- [WHAT TO WORK ON]
Take each line below that has "propertyElement" and copy it.

- [TASK INPUTS]
--- START ---
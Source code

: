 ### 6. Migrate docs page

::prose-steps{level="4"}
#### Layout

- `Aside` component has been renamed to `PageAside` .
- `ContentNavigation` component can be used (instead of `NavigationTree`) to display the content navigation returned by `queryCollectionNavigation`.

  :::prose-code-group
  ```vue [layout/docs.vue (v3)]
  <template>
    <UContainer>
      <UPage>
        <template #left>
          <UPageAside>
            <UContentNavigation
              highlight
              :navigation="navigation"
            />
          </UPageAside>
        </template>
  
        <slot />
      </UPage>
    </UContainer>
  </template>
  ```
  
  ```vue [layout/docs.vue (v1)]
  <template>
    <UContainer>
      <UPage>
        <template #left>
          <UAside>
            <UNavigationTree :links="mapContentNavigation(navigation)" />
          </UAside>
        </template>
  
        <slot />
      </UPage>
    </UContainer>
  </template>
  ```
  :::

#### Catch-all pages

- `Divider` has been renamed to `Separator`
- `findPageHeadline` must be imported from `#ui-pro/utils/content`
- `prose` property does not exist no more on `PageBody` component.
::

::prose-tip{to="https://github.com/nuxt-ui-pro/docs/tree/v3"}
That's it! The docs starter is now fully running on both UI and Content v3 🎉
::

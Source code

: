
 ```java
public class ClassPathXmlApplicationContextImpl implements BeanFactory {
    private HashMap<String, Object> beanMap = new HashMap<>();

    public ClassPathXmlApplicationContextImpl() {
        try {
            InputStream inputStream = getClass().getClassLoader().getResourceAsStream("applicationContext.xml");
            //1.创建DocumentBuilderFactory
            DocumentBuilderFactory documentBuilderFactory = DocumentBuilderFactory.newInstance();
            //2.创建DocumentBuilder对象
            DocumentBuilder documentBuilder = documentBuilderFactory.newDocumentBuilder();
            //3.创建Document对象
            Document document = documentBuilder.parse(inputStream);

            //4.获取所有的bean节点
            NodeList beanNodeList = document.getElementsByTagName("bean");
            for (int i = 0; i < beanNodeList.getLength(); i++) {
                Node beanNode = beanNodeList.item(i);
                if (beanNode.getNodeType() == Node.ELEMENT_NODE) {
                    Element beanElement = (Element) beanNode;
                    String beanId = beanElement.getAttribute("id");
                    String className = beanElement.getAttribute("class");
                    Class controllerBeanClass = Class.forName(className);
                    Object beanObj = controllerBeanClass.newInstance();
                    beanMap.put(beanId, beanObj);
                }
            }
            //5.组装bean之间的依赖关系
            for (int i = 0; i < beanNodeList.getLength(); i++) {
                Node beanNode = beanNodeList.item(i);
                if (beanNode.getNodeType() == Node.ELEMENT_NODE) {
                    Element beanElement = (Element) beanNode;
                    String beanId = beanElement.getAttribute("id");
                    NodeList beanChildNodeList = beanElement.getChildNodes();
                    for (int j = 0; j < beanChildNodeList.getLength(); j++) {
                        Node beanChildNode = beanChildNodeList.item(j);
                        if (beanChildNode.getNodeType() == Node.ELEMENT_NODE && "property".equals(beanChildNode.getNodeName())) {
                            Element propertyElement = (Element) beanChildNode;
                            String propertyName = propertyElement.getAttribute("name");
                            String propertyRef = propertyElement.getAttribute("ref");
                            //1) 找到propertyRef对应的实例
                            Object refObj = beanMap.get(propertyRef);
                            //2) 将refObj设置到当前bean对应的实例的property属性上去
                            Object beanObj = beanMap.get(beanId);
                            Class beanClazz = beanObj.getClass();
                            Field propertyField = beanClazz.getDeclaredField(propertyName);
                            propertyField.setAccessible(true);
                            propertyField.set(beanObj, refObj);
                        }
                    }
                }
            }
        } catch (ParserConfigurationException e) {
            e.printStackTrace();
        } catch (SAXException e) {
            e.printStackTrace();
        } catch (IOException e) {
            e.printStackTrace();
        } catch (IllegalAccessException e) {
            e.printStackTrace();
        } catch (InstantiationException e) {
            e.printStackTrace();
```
--- END ---
- [ANSWER FOR THE TASK]
                            Element propertyElement = (Element) beanChildNode;
                            String propertyName = propertyElement.getAttribute("name");
                            String propertyRef = propertyElement.getAttribute("ref");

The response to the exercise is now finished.